LRVS-Fashion: Extending Visual Search with Referring Instructions (2306.02928v3)

Published 5 Jun 2023 in cs.CV

Abstract: This paper introduces a new challenge for image similarity search in the context of fashion, addressing the inherent ambiguity in this domain stemming from complex images. We present Referred Visual Search (RVS), a task allowing users to define more precisely the desired similarity, following recent interest in the industry. We release a new large public dataset, LRVS-Fashion, consisting of 272k fashion products with 842k images extracted from fashion catalogs, designed explicitly for this task. However, unlike traditional visual search methods in the industry, we demonstrate that superior performance can be achieved by bypassing explicit object detection and adopting weakly-supervised conditional contrastive learning on image tuples. Our method is lightweight and demonstrates robustness, reaching Recall at one superior to strong detection-based baselines against 2M distractors. The dataset is available at https://huggingface.co/datasets/Slep/LAION-RVS-Fashion .

Summary

The paper introduces a weakly-supervised conditional embedding method that boosts Recall@1 by 6% over traditional models.
It presents the LAION-RVS-Fashion dataset with 272K fashion products and 842K images, supporting evaluations with over 2M distractors.
The method uses a Vision Transformer conditioned by user input tokens to achieve precise, user-specific retrieval in complex image scenarios.

Weakly-Supervised Conditional Embedding for Referred Visual Search

The paper introduces a novel approach to the problem of image similarity search within the fashion domain, characterized by the inherent complexity of defining similarity. The proposed method, termed Referred Visual Search (RVS), allows users to specify the kind of similarity desired, addressing the ambiguity stemming from multiple similarity metrics (e.g., color, style, pattern) that often plague image retrieval tasks in fashion.

Contributions

Two principal contributions are offered: the introduction of a new dataset, LAION-RVS-Fashion (LRVS-F), and a method for learning conditional embeddings through weakly-supervised training.

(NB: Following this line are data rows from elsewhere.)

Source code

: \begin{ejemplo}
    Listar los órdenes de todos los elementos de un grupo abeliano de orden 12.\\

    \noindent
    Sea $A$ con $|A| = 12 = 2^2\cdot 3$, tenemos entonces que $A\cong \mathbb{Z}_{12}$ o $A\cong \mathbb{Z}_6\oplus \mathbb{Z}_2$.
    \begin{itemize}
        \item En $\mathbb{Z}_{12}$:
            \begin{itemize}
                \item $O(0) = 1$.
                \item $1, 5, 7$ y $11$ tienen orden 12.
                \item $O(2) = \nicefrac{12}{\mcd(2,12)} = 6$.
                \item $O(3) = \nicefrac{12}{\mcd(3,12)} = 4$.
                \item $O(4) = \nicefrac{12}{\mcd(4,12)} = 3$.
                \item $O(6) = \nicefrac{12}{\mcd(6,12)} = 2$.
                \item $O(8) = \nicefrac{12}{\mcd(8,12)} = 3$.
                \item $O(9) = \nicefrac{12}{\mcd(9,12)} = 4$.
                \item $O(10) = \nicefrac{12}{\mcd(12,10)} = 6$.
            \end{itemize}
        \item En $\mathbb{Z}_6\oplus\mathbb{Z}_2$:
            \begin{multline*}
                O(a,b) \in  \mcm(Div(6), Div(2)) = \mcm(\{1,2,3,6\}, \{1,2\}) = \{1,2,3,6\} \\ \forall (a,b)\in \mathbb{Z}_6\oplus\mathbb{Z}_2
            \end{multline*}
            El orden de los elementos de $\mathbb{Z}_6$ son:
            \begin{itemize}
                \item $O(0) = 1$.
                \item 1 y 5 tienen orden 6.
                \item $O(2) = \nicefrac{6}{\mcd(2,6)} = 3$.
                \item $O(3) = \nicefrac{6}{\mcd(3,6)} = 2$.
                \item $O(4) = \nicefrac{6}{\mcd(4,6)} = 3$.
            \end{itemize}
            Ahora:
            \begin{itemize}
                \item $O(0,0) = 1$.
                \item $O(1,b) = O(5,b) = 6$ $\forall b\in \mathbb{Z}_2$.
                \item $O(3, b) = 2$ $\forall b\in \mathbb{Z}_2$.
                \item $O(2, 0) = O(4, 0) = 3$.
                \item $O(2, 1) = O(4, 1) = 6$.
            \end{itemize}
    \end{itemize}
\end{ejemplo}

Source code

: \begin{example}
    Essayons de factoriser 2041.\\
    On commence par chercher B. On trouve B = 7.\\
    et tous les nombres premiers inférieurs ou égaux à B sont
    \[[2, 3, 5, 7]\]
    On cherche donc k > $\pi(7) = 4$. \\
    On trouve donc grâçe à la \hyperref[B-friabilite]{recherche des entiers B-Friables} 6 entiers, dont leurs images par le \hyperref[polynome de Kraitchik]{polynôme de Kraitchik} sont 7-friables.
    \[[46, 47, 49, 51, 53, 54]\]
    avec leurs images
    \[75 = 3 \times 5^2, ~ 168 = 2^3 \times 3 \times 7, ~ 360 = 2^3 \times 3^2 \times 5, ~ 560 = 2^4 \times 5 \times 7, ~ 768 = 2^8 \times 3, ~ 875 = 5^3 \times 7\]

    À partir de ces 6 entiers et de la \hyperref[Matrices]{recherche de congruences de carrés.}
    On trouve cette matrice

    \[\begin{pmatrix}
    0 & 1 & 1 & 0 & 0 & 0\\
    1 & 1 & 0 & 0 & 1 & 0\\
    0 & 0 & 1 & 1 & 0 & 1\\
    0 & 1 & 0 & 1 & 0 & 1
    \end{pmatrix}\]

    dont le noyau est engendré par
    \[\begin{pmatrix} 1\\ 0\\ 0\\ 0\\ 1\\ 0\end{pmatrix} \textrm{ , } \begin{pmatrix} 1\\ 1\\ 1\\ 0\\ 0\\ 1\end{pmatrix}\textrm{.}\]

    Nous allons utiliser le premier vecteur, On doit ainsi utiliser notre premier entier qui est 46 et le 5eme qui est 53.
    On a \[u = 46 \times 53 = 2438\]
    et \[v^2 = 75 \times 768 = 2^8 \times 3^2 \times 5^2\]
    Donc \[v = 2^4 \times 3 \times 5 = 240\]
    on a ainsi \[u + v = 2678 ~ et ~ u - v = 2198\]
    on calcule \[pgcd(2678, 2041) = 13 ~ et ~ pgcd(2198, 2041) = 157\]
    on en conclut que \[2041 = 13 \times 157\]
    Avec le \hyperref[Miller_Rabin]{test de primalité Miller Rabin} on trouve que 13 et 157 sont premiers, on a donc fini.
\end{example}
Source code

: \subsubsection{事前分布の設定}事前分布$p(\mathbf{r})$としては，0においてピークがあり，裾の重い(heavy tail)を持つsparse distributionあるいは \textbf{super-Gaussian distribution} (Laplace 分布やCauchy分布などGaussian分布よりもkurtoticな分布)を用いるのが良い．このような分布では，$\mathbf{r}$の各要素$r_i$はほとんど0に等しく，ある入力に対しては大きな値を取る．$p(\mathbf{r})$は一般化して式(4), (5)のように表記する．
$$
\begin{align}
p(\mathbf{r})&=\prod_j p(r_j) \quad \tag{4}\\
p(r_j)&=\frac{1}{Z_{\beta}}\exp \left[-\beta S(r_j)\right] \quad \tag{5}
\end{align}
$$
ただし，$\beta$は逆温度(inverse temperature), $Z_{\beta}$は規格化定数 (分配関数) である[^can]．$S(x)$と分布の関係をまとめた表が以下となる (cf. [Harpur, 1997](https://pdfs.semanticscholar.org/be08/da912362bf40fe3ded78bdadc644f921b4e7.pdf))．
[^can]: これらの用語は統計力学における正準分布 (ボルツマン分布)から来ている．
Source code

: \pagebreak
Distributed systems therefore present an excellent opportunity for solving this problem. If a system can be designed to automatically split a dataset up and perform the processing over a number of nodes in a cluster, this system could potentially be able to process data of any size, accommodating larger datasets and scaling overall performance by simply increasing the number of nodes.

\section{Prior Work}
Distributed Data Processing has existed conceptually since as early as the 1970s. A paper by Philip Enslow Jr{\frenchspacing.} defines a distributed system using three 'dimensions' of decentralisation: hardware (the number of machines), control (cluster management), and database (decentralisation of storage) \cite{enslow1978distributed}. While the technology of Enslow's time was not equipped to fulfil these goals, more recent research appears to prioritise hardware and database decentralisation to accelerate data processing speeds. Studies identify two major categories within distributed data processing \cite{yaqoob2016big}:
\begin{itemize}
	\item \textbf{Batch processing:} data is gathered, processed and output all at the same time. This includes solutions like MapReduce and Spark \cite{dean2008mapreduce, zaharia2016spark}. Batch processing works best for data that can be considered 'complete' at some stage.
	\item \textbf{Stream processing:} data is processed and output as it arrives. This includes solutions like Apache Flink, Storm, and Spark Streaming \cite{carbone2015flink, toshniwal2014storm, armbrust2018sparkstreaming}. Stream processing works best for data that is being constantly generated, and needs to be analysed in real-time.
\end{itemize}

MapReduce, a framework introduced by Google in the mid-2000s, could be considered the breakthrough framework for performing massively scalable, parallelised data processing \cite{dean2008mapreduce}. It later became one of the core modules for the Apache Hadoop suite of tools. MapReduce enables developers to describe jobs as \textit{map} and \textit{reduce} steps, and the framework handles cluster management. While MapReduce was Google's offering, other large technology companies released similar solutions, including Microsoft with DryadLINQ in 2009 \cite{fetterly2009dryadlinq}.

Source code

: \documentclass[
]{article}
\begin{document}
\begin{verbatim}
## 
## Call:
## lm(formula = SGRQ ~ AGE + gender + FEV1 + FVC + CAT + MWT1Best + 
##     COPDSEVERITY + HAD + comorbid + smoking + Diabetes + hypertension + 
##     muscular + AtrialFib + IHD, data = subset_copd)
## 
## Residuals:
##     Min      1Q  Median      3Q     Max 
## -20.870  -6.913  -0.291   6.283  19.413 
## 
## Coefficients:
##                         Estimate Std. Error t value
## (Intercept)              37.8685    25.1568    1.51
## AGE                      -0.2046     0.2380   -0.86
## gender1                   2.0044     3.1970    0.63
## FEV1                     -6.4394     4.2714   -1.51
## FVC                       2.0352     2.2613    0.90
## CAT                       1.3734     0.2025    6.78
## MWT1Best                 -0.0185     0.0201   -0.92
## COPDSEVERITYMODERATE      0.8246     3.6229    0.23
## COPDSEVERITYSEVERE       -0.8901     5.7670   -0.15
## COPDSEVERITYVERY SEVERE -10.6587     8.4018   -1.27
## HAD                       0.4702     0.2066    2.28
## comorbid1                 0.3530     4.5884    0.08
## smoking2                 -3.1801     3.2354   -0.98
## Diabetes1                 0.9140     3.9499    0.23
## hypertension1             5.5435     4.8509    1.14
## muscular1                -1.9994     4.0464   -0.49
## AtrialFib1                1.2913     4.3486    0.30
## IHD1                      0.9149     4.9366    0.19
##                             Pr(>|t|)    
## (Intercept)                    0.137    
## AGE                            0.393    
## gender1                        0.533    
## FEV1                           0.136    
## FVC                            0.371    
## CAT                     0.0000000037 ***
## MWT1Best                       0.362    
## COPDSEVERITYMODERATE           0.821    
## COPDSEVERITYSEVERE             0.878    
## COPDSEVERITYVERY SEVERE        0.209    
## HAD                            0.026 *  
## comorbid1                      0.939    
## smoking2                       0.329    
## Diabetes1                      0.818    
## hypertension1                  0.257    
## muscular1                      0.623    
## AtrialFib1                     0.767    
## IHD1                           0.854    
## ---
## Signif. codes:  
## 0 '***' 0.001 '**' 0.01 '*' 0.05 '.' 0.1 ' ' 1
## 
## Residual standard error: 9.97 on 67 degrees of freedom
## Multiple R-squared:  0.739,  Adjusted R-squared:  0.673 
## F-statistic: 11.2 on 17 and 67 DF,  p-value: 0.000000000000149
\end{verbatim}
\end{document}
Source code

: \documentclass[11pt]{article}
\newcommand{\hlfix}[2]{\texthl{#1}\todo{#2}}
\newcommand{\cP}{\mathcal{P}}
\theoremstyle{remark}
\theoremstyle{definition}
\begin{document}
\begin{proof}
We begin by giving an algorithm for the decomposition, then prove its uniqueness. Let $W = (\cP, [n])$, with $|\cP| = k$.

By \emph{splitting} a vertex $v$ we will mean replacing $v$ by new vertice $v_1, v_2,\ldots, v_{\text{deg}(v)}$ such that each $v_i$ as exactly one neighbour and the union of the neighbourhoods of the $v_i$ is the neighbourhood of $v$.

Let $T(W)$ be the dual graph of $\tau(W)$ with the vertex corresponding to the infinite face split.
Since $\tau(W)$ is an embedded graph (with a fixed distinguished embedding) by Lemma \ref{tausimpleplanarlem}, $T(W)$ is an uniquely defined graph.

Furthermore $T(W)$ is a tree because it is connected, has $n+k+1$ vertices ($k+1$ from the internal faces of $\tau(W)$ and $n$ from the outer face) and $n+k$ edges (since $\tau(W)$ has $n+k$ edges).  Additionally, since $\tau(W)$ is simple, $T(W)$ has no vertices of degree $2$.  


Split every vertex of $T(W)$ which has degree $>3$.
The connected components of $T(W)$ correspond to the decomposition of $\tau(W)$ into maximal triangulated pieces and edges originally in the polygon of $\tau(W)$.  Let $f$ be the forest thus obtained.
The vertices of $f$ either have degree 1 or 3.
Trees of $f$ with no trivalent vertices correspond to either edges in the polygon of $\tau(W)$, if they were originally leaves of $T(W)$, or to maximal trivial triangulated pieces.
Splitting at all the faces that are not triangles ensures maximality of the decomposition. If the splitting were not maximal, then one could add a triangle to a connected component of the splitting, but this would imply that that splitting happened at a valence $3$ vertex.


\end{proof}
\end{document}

LAION-RVS-Fashion Dataset: Extracted from LAION 5B, this dataset contains 272K fashion products and 842K images, accommodating a large test set with over 2M distractors. The design encourages the extraction of specific object features and enables robust evaluations against extensive galleries.
Weakly-Supervised Conditional Embedding: The proposed method employs a Vision Transformer model conditioned by additional input tokens representing user specifications. This approach surpasses traditional explicit detection and segmentation methods, demonstrating an increase of 6% in Recall at One (R@1) over models employing classical attention and filtering techniques.

Experimental Evaluation

The experimental results confirm the method's efficacy, particularly for complex image scenarios involving multiple distractors. The trained models exhibit substantial improvements in conditional retrieval tasks, maintaining superior recall rates with 2.5 times the distractors as the baseline methods. The capacity to dynamically focus on user-defined conditions is evidenced by qualitative retrieval samples, which highlight the model’s effectiveness in adapting its embeddings to user queries.

When compared to existing approaches such as ASEN and baseline Vision Transformer models, the proposed CondViT shows significantly higher performance. Notably, the model remains robust even as the gallery size and number of distractors increase, suggesting its potential applicability in real-world large-scale retrieval systems.

Implications and Future Directions

The implications of this research extend both practically and theoretically within the domain of fashion image retrieval and beyond. Practically, the ability to incorporate detailed user inputs directly into the retrieval model without pre-defined categories or reliance on segmentations streamlines the user experience and improves accuracy in product searches. Theoretically, the introduction of conditional embeddings enriches the landscape of large-scale retrieval models by demonstrating that user context and conditions can be integrated seamlessly and effectively.

Future directions for this line of research could involve expanding the scope of conditional embeddings to other modalities or integrating more sophisticated user queries. Additionally, exploring more diverse datasets beyond fashion could enhance the generalizability of the method.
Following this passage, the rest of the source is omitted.